__Task brief__. Find the lines holding the string "rằng" in the data, then copy all of them.
Record excerpts below:
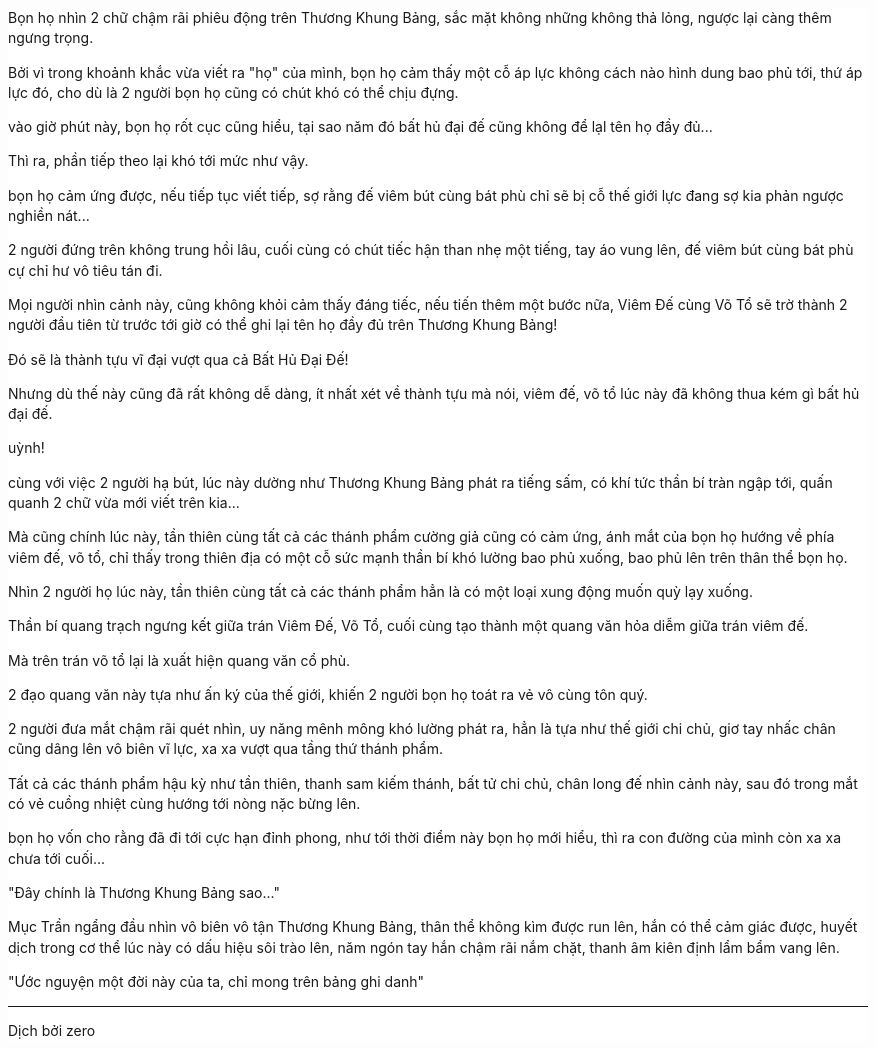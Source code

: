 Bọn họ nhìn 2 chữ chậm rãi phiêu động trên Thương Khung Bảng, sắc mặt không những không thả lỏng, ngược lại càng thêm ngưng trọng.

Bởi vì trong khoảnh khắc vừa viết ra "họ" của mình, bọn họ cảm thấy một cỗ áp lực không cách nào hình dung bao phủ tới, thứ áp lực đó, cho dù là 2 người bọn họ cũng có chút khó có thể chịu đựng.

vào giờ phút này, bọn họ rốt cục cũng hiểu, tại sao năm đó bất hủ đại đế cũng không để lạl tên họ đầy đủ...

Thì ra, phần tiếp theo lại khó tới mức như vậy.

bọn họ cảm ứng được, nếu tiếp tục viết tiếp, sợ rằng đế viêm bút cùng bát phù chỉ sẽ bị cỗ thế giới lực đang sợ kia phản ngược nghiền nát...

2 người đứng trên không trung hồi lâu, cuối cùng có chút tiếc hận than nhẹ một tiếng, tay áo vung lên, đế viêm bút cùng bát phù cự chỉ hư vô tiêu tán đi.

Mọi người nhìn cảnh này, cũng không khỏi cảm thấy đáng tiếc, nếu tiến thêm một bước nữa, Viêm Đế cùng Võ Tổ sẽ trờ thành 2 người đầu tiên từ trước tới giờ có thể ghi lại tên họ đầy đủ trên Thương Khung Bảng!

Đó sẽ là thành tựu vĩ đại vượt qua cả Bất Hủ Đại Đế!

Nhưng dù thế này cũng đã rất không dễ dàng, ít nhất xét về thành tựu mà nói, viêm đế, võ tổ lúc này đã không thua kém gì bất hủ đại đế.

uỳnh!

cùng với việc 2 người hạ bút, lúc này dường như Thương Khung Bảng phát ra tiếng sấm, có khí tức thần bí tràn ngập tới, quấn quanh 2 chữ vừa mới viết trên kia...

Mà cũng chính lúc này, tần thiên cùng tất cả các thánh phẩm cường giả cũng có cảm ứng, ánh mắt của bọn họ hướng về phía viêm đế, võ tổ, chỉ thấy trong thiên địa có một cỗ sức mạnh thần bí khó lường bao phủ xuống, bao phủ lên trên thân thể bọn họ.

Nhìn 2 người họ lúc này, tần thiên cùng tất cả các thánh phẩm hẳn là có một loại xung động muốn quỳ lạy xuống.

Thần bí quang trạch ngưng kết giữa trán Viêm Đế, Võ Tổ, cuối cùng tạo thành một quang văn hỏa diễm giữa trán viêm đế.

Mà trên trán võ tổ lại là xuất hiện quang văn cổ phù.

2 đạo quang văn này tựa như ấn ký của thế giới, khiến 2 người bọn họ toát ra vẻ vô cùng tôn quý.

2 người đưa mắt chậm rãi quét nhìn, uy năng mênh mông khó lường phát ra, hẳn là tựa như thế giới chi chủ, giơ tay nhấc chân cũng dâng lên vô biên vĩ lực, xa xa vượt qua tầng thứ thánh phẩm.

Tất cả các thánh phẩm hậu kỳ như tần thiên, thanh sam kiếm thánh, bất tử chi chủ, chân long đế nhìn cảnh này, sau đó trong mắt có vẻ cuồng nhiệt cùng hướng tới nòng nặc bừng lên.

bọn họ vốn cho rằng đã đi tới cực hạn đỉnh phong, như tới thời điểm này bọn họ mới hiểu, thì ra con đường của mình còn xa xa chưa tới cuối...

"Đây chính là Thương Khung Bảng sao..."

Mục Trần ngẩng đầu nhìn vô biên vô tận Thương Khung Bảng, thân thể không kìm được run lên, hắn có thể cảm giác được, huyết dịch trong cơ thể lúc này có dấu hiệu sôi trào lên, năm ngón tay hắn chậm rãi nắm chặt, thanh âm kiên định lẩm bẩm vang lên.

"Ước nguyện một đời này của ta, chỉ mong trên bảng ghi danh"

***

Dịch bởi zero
End of Record excerpts.
Record excerpts below:
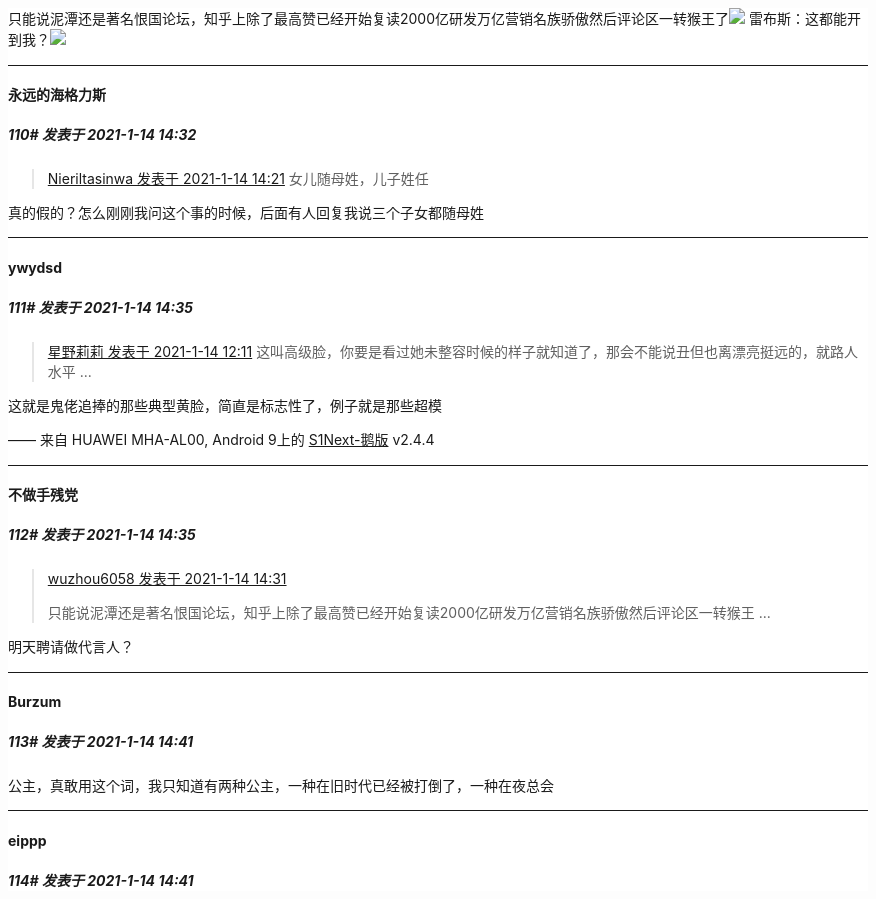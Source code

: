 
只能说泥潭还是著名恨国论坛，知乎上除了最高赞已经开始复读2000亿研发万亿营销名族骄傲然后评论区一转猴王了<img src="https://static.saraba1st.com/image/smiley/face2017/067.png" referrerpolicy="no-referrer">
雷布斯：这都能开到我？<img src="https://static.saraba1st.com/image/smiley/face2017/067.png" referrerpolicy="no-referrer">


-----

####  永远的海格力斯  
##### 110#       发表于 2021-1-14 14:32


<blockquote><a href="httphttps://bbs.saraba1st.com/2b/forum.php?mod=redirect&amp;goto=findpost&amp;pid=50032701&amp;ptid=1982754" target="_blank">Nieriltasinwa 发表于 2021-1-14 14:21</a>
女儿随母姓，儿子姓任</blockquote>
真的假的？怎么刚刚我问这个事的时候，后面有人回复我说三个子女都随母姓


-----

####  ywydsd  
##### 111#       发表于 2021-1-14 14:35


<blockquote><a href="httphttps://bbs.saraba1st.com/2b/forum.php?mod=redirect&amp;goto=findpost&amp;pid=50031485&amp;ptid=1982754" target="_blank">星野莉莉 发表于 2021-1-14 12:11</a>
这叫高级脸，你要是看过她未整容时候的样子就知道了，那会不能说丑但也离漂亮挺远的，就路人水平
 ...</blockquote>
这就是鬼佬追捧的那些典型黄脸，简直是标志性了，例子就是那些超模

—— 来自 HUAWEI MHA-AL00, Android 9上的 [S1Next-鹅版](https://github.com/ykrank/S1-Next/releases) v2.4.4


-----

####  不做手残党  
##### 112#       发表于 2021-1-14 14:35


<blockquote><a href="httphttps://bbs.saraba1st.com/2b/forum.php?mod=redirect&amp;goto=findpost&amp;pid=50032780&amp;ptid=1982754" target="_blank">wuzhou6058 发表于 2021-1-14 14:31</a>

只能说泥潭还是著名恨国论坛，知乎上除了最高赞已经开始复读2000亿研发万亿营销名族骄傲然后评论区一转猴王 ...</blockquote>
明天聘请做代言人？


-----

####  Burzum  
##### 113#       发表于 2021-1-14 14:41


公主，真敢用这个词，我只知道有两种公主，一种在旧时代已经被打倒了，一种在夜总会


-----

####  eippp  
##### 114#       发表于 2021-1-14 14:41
End of Record excerpts.
__The answer__.
bọn họ cảm ứng được, nếu tiếp tục viết tiếp, sợ rằng đế viêm bút cùng bát phù chỉ sẽ bị cỗ thế giới lực đang sợ kia phản ngược nghiền nát...
bọn họ vốn cho rằng đã đi tới cực hạn đỉnh phong, như tới thời điểm này bọn họ mới hiểu, thì ra con đường của mình còn xa xa chưa tới cuối...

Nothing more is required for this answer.